A stunning piece appeared in the Spiegel (7/23), a German weekly. It shocked this writer, so it might impress the reader, too. Inevitably, the account carries one from the report’s specifics to implications that are more significant than the original details.

The two-page piece responds to a lawsuit brought against the UN and Dutch soldiers under its command. The plaintiff alleges their responsibility for the Srebrenica massacres.

On June 12 1995, Bosnian Serbs acting for Belgrade captured the Muslim town Srebrenica and massacred seven thousand male captives. “Blue Helmets” protected the town and a safe-zone close to it, sheltering the claimants.

Now Numira Subasic, having lost 22 family members, wants justice for herself and other abused women. That government has already investigated the case and the conclusions cost a Minister his job.

The Dutch UN soldiers were disinterested and incompetent, intimidated as well as mainly concerned with their own survival. Indeed, the UN Protection Force's Dutch troops were unprepared or, put facetiously, they did not anticipate encountering violence.

These attitudes taken from a PC-inspired book of myths inspired the inappropriate decisions made under the pressure of 15 hostages held by the Serbs. One mistake was to avoid “provoking” the easily aggravated by appearing to be too martial. In addition, to signal good will, presumably in the interest of keeping “channels open” for a “dialogue,” the positions before Srebrenica were surrendered. Once the Serbs reached the camp on July 12 and asked to inspect it, the Dutch, presumably to “create confidence,” piled up their arms and admitted the Serbs. Thereafter, lacking the means to resist, they ignored the ensuing marauding. Survivors claim that some Dutch did not even surrender under duress but that they accompanied the Serbs voluntarily. (A famous photo shows the Dutch and the Serbs toasting each other.)

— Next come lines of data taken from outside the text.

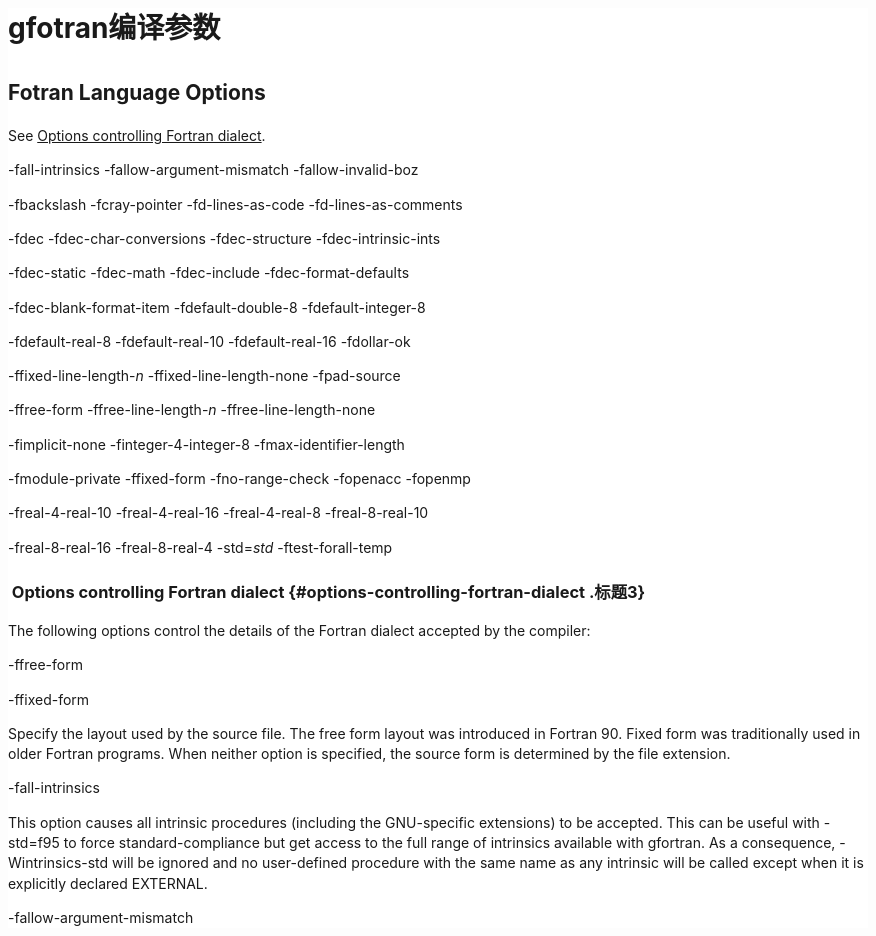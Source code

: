 # gfotran编译参数

## Fotran Language Options

See [Options controlling Fortran
dialect](https://gcc.gnu.org/onlinedocs/gfortran/Fortran-Dialect-Options.html#Fortran-Dialect-Options).

-fall-intrinsics -fallow-argument-mismatch -fallow-invalid-boz

-fbackslash -fcray-pointer -fd-lines-as-code -fd-lines-as-comments

-fdec -fdec-char-conversions -fdec-structure -fdec-intrinsic-ints

-fdec-static -fdec-math -fdec-include -fdec-format-defaults

-fdec-blank-format-item -fdefault-double-8 -fdefault-integer-8

-fdefault-real-8 -fdefault-real-10 -fdefault-real-16 -fdollar-ok

-ffixed-line-length-*n* -ffixed-line-length-none -fpad-source

-ffree-form -ffree-line-length-*n* -ffree-line-length-none

-fimplicit-none -finteger-4-integer-8 -fmax-identifier-length

-fmodule-private -ffixed-form -fno-range-check -fopenacc -fopenmp

-freal-4-real-10 -freal-4-real-16 -freal-4-real-8 -freal-8-real-10

-freal-8-real-16 -freal-8-real-4 -std=*std* -ftest-forall-temp

###  Options controlling Fortran dialect {#options-controlling-fortran-dialect .标题3}

The following options control the details of the Fortran dialect
accepted by the compiler:

-ffree-form

-ffixed-form

Specify the layout used by the source file. The free form layout was
introduced in Fortran 90. Fixed form was traditionally used in older
Fortran programs. When neither option is specified, the source form is
determined by the file extension.

-fall-intrinsics

This option causes all intrinsic procedures (including the GNU-specific
extensions) to be accepted. This can be useful with -std=f95 to force
standard-compliance but get access to the full range of intrinsics
available with gfortran. As a consequence, -Wintrinsics-std will be
ignored and no user-defined procedure with the same name as any
intrinsic will be called except when it is explicitly declared EXTERNAL.

-fallow-argument-mismatch
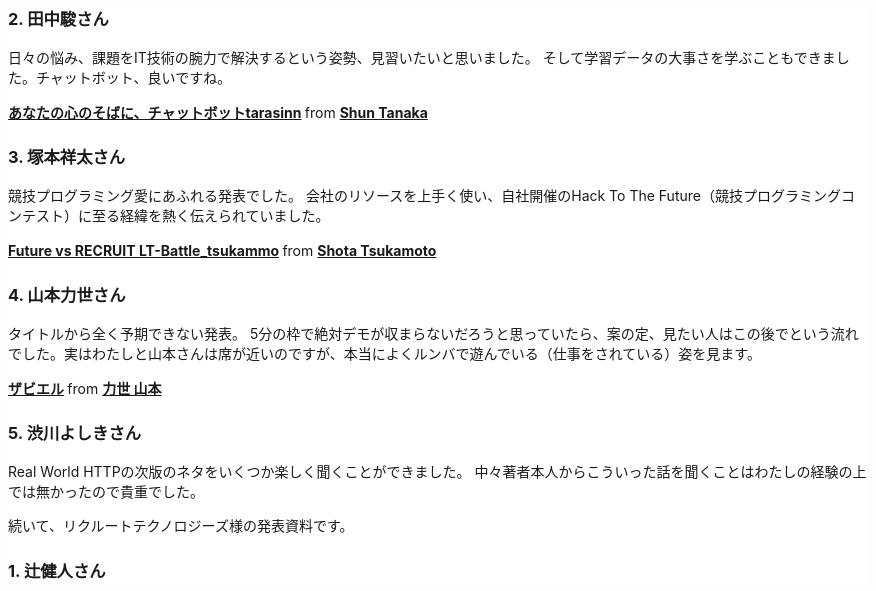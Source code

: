 <script async class="speakerdeck-embed" data-id="34ea6254ec2b40eba9b57bca7fe3c419" data-ratio="1.41436464088398" src="//speakerdeck.com/assets/embed.js"></script>

### 2. 田中駿さん

日々の悩み、課題をIT技術の腕力で解決するという姿勢、見習いたいと思いました。
そして学習データの大事さを学ぶこともできました。チャットボット、良いですね。

<iframe src="//www.slideshare.net/slideshow/embed_code/key/3pbm6RAcaKbQlt" width="595" height="485" frameborder="0" marginwidth="0" marginheight="0" scrolling="no" style="border:1px solid #CCC; border-width:1px; margin-bottom:5px; max-width: 100%;" allowfullscreen> </iframe> <div style="margin-bottom:5px"> <strong> <a href="//www.slideshare.net/cbutters400/tarasinn" title="あなたの心のそばに、チャットボットtarasinn" target="_blank">あなたの心のそばに、チャットボットtarasinn</a> </strong> from <strong><a href="https://www.slideshare.net/cbutters400" target="_blank">Shun Tanaka</a></strong> </div>

### 3. 塚本祥太さん
競技プログラミング愛にあふれる発表でした。
会社のリソースを上手く使い、自社開催のHack To The Future（競技プログラミングコンテスト）に至る経緯を熱く伝えられていました。

<iframe src="//www.slideshare.net/slideshow/embed_code/key/tfJHvsWU56Yg4g" width="595" height="485" frameborder="0" marginwidth="0" marginheight="0" scrolling="no" style="border:1px solid #CCC; border-width:1px; margin-bottom:5px; max-width: 100%;" allowfullscreen> </iframe> <div style="margin-bottom:5px"> <strong> <a href="//www.slideshare.net/ShotaTsukamoto/future-vs-recruit-ltbattletsukammo" title="Future vs RECRUIT LT-Battle_tsukammo" target="_blank">Future vs RECRUIT LT-Battle_tsukammo</a> </strong> from <strong><a href="https://www.slideshare.net/ShotaTsukamoto" target="_blank">Shota Tsukamoto</a></strong> </div>

### 4. 山本力世さん

タイトルから全く予期できない発表。
5分の枠で絶対デモが収まらないだろうと思っていたら、案の定、見たい人はこの後でという流れでした。実はわたしと山本さんは席が近いのですが、本当によくルンバで遊んでいる（仕事をされている）姿を見ます。

<iframe src="//www.slideshare.net/slideshow/embed_code/key/b4pLnFTbL32b4q" width="595" height="485" frameborder="0" marginwidth="0" marginheight="0" scrolling="no" style="border:1px solid #CCC; border-width:1px; margin-bottom:5px; max-width: 100%;" allowfullscreen> </iframe> <div style="margin-bottom:5px"> <strong> <a href="//www.slideshare.net/rkyymmt/ss-123391761" title="ザビエル" target="_blank">ザビエル</a> </strong> from <strong><a href="https://www.slideshare.net/rkyymmt" target="_blank">力世 山本</a></strong> </div>

### 5. 渋川よしきさん
Real World HTTPの次版のネタをいくつか楽しく聞くことができました。
中々著者本人からこういった話を聞くことはわたしの経験の上では無かったので貴重でした。

<script async class="speakerdeck-embed" data-id="c353292856a24fafa657f06778477ee1" data-ratio="1.77777777777778" src="//speakerdeck.com/assets/embed.js"></script>


続いて、リクルートテクノロジーズ様の発表資料です。


### 1. 辻健人さん

<script async class="speakerdeck-embed" data-id="d5ab96dae96e4d65acbc3472c10f2cfd" data-ratio="1.33333333333333" src="//speakerdeck.com/assets/embed.js"></script>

According to survivors, the tolerant Dutch entrusted to protect the refugees feared the Serbs and so became accessories to their crime. Therefore, they did nothing when soldiers led women out of their compound to rape them. A survivor claims that a “Dutch Bat” trooper listened to his walkman while, close to him, a woman was raped. One witness alleges that a ten-year-old was placed in his mother’s lap and then decapitated. In another case, a protector was present when the mother of a crying child was ordered to make it stop. The woman failed. Therefore, the trooper cut the throat of the infant. This writer knows a Moslem rape victim whose child cried when it happened. Thereupon the Serbs urinated on the small girl.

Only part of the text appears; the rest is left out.